_How to complete this task_
Copy each line containing the word "geometry" from the records that follow, please.

[Recorded data]
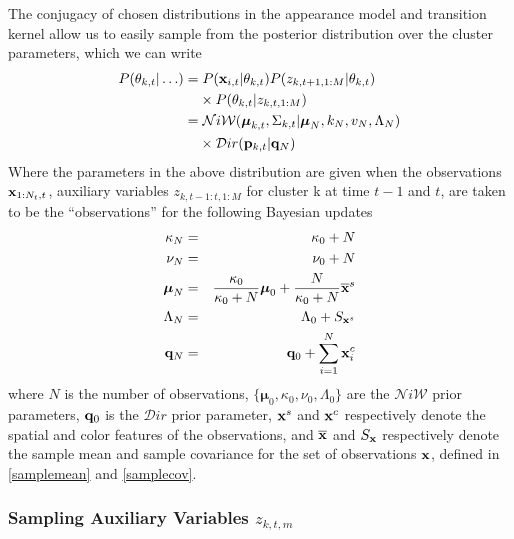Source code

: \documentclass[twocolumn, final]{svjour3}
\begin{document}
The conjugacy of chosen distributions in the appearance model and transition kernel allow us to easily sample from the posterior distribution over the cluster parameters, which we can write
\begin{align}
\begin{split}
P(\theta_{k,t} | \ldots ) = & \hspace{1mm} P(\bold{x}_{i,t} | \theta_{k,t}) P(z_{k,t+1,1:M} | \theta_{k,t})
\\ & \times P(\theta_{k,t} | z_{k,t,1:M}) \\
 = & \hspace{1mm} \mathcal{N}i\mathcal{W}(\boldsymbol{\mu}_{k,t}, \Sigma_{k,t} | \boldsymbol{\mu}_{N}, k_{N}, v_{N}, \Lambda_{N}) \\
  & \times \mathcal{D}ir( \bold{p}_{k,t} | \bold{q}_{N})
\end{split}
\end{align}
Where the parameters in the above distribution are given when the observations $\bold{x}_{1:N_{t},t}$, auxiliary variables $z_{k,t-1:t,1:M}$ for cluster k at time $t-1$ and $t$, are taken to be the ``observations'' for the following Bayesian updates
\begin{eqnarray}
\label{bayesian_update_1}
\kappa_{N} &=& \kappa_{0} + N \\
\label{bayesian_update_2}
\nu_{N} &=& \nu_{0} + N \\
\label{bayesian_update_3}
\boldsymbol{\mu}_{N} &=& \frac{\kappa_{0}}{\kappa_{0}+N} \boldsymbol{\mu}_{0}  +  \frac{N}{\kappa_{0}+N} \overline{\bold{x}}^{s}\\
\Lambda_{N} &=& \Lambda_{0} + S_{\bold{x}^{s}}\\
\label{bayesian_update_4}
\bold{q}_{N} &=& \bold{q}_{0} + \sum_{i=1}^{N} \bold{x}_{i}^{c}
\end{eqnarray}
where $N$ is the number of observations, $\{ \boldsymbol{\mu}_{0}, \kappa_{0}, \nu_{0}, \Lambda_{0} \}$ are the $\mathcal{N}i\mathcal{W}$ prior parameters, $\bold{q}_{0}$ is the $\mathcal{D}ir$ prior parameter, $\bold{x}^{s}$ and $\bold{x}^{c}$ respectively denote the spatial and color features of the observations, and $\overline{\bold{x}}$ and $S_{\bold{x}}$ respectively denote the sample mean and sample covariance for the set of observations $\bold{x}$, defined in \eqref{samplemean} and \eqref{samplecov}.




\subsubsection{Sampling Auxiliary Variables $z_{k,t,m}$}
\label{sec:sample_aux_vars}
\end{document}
==
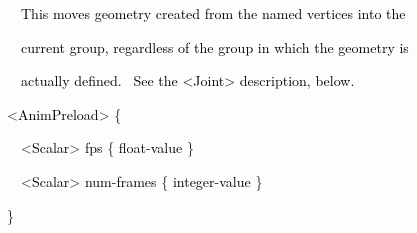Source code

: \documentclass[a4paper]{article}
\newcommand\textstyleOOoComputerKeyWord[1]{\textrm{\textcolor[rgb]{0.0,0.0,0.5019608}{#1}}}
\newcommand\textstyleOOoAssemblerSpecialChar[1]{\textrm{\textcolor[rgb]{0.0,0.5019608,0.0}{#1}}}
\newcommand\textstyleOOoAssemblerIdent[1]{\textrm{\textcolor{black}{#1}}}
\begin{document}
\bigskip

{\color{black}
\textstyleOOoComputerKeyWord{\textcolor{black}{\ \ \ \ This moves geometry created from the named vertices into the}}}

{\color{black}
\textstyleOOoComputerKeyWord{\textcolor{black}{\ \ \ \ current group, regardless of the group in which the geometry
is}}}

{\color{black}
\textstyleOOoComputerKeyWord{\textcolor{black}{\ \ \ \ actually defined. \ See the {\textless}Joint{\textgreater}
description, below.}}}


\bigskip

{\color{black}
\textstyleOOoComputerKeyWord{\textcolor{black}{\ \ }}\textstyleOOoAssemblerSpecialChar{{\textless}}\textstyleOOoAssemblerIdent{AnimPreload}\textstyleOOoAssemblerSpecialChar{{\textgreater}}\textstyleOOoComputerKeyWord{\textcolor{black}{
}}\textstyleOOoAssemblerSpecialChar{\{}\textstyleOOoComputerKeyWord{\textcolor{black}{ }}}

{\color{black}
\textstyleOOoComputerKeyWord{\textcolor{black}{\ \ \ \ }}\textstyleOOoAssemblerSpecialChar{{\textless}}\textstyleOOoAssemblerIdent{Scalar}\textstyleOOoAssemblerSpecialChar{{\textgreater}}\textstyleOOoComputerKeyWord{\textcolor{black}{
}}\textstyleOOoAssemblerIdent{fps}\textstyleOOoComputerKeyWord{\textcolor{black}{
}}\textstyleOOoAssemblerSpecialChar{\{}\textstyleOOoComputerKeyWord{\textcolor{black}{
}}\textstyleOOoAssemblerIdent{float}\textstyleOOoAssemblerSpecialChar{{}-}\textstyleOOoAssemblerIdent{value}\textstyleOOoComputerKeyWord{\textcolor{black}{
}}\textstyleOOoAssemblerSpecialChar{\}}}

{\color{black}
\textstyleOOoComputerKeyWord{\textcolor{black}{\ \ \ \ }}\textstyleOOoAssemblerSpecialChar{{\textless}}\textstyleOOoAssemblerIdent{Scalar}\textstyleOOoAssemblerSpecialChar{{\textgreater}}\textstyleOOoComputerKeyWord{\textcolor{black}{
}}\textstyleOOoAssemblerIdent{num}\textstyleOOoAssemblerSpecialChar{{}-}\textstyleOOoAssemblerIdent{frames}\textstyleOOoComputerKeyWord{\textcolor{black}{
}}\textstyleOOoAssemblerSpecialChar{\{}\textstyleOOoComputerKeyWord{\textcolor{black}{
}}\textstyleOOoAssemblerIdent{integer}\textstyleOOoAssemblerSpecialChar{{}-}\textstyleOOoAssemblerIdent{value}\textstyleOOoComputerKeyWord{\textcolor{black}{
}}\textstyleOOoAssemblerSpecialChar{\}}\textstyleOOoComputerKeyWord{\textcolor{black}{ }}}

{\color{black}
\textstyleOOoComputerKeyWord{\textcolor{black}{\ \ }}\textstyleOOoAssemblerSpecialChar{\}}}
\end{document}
...
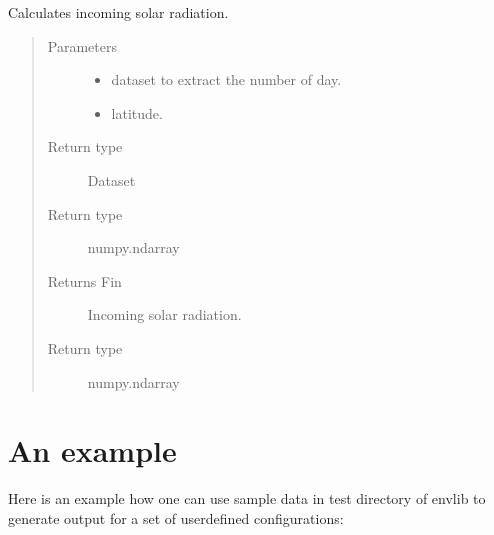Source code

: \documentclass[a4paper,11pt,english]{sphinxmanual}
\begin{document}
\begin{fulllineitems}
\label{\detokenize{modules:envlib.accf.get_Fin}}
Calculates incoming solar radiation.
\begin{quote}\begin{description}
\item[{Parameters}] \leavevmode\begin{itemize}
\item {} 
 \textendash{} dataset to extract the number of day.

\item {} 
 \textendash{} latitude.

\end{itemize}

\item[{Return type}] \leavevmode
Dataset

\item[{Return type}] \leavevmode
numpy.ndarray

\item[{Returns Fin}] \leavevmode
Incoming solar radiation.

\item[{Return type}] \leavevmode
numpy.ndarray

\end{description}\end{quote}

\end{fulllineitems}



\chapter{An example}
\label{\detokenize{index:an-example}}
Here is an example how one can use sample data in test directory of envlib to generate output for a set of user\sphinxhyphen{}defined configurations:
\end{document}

_Answer to this problem_
\textstyleOOoComputerKeyWord{\textcolor{black}{\ \ \ \ This moves geometry created from the named vertices into the}}}
\textstyleOOoComputerKeyWord{\textcolor{black}{\ \ \ \ current group, regardless of the group in which the geometry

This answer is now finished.